__Exercise objective__
Under this line are the records; write out word for word the part that begins at the line containing "- [Regulex](https://jex.im/regulex/) by" and ends at the line containing "[wiki]: https://en.wikipedia.org/wiki/Regular_expression", and no more.

--- Data to examine Enclosed Below ---

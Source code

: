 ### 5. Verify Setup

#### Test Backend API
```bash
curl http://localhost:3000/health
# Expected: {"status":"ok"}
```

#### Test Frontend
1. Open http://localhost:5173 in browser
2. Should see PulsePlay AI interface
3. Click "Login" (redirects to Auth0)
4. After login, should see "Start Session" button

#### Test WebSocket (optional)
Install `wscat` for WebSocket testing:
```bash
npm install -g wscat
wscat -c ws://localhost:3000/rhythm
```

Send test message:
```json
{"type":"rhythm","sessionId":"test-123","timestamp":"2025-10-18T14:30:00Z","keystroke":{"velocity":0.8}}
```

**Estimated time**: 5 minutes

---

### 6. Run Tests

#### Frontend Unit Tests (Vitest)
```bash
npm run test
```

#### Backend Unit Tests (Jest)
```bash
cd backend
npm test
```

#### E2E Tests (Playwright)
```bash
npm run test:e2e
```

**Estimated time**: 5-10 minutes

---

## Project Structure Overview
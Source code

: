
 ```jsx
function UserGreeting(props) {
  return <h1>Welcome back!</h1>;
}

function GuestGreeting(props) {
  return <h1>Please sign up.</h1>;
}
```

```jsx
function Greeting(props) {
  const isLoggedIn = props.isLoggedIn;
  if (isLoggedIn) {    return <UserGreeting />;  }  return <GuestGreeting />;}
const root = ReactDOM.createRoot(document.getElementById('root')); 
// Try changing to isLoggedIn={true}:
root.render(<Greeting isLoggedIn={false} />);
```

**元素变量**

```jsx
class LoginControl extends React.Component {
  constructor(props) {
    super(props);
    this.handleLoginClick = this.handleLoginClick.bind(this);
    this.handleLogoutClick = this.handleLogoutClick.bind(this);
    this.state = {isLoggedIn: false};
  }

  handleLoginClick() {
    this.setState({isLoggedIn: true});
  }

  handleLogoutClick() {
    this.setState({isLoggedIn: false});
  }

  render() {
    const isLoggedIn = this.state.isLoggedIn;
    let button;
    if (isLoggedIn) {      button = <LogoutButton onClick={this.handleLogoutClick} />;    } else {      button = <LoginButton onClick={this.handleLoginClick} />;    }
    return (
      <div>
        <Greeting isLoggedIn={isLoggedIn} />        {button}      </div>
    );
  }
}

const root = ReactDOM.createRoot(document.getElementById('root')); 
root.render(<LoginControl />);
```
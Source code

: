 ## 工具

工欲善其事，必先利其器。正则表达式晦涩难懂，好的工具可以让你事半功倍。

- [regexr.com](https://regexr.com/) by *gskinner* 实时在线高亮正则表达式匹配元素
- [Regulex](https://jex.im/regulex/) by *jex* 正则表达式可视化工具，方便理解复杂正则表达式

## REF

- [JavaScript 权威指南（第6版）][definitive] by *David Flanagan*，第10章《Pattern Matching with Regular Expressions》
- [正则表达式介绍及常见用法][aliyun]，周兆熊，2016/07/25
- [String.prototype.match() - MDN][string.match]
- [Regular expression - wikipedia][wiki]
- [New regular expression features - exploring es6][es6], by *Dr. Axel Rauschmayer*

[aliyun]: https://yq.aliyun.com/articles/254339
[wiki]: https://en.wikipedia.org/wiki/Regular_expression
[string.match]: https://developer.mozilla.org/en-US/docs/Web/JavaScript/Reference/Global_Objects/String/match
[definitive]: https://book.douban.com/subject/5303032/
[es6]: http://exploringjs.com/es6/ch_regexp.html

--- End of Enclosed Data to examine ---

__Answer to the exercise__
- [Regulex](https://jex.im/regulex/) by *jex* 正则表达式可视化工具，方便理解复杂正则表达式

## REF

- [JavaScript 权威指南（第6版）][definitive] by *David Flanagan*，第10章《Pattern Matching with Regular Expressions》
- [正则表达式介绍及常见用法][aliyun]，周兆熊，2016/07/25
- [String.prototype.match() - MDN][string.match]
- [Regular expression - wikipedia][wiki]
- [New regular expression features - exploring es6][es6], by *Dr. Axel Rauschmayer*

[aliyun]: https://yq.aliyun.com/articles/254339
[wiki]: https://en.wikipedia.org/wiki/Regular_expression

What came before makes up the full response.